Approach 2: ETL into BigQuery with Cloud Dataflow

In this section of the tutorial, instead of using the BigQuery UI, you use a sample program to load data into BigQuery by using a Cloud Dataflow pipeline. Then, you use the Cloud Dataflow programming model to denormalize and cleanse data to load into BigQuery.

Before you begin, review the concepts and the sample code.

Review the concepts

Although the data is small and can quickly be uploaded by using the BigQuery UI, for the purpose of this tutorial you can also use Cloud Dataflow for ETL. Use Cloud Dataflow for ETL into BigQuery instead of the BigQuery UI when you are performing massive joins, that is, from around 500-5000 columns of more than 10 TB of data, with the following goals:

  • You want to clean or transform your data as it's loaded into BigQuery, instead of storing it and joining afterwards.

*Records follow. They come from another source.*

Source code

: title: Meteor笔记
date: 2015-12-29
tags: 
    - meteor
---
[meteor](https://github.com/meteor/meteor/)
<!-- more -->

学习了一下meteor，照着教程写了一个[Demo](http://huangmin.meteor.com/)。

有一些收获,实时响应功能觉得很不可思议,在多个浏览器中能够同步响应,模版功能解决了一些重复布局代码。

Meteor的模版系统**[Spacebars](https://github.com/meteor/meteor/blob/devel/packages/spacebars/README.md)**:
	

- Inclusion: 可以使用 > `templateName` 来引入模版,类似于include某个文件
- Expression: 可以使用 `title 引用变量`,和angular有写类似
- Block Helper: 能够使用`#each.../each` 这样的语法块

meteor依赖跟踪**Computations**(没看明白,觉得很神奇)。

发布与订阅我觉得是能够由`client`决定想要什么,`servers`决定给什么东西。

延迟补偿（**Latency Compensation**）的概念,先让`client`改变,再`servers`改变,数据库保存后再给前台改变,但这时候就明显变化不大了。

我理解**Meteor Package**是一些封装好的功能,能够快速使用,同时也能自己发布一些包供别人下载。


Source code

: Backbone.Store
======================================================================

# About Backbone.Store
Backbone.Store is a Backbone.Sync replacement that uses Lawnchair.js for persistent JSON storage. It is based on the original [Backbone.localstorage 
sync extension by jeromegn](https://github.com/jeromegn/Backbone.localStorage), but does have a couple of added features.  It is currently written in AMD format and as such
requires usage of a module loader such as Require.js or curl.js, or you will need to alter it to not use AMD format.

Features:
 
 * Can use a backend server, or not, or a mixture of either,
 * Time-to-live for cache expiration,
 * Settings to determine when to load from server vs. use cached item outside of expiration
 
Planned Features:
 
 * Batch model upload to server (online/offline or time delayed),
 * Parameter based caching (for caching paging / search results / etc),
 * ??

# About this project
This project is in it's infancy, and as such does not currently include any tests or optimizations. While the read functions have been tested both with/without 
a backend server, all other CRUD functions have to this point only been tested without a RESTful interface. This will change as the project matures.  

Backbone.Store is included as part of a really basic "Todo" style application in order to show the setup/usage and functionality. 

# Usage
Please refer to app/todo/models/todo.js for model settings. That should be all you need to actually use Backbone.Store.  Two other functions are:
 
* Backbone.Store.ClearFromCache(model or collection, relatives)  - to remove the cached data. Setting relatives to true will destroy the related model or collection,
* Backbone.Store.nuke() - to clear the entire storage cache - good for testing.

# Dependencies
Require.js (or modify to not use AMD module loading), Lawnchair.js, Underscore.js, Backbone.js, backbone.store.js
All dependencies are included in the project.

As a result, this approach also has lower storage requirements because data is only stored in BiqQuery in it's joined and transformed state.
  • You plan to do custom data cleansing (which cannot be simply achieved with SQL).
  • You plan to combine the data with data outside of the OLTP, such as logs or remotely accessed data, during the loading process.
  • You plan to automate testing and deployment of data-loading logic using continuous integration or continuous deployment (CI/CD).
  • You anticipate gradual iteration, enhancement, and improvement of the ETL process over time.
  • You plan to add data incrementally, as opposed to performing a one-time ETL.

Here's a diagram of the data pipeline that's created by the sample program:

Data pipeline using BigQuery.

In the example code, many of the pipeline steps are grouped or wrapped in convenience methods, given descriptive names, and reused. In the diagram, reused steps are indicated by dashed borders.

Review the pipeline code

The code creates a pipeline that performs the following steps:

  1. Loads each table that you want to be part of the join into a PCollection of strings. Each element comprises the JSON representation of a row of the table.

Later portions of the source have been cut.